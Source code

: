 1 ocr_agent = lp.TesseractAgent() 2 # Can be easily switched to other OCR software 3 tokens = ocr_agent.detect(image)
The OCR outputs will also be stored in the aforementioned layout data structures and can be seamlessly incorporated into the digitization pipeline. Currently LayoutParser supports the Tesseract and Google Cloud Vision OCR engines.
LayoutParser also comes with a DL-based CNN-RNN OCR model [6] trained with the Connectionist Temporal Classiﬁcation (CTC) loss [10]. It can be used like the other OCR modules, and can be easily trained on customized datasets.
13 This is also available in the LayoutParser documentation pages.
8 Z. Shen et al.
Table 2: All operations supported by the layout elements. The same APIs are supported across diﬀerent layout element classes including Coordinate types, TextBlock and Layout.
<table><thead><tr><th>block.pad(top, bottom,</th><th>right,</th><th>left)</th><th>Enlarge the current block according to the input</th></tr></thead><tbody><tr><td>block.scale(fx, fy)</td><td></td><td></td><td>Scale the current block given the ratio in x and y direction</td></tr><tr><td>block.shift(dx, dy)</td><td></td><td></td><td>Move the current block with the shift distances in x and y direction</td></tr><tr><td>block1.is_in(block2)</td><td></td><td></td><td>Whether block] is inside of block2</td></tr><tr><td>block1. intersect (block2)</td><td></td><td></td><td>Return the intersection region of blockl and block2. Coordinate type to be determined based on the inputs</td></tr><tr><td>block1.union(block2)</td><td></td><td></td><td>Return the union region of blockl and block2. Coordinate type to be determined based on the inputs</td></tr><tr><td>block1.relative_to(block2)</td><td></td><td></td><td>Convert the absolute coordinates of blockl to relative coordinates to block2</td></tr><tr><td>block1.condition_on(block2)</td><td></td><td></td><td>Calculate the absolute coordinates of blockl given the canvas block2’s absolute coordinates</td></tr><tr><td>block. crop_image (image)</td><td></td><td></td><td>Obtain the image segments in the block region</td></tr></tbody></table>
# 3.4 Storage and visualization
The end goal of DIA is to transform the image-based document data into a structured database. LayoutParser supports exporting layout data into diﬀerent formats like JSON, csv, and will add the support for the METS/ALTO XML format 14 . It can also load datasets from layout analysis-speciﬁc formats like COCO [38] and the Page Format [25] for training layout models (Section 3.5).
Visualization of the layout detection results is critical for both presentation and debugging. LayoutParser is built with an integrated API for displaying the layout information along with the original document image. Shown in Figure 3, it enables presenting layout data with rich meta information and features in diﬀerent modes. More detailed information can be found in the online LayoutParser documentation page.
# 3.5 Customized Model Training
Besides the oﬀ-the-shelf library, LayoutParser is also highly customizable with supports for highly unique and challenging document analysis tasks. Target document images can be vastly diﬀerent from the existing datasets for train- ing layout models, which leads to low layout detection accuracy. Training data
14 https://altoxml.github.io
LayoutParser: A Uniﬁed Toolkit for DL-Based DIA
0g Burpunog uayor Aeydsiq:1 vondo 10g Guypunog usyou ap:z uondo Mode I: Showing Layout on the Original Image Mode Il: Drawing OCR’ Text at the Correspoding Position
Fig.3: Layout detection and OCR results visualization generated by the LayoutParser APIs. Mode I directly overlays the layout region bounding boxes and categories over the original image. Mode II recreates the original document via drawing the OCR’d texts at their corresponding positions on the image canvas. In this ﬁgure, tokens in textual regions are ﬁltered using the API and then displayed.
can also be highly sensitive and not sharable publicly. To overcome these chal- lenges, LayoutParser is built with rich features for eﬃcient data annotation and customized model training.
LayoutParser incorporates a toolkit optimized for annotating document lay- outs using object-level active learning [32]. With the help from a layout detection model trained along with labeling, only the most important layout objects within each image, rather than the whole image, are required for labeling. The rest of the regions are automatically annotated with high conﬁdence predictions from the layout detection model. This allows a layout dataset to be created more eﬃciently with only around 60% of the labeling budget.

----

TASK: Return, from the material above, every line with the word "along".

SOLUTION TO THE PROBLEM:
Visualization of the layout detection results is critical for both presentation and debugging. LayoutParser is built with an integrated API for displaying the layout information along with the original document image. Shown in Figure 3, it enables presenting layout data with rich meta information and features in diﬀerent modes. More detailed information can be found in the online LayoutParser documentation page.
LayoutParser incorporates a toolkit optimized for annotating document lay- outs using object-level active learning [32]. With the help from a layout detection model trained along with labeling, only the most important layout objects within each image, rather than the whole image, are required for labeling. The rest of the regions are automatically annotated with high conﬁdence predictions from the layout detection model. This allows a layout dataset to be created more eﬃciently with only around 60% of the labeling budget.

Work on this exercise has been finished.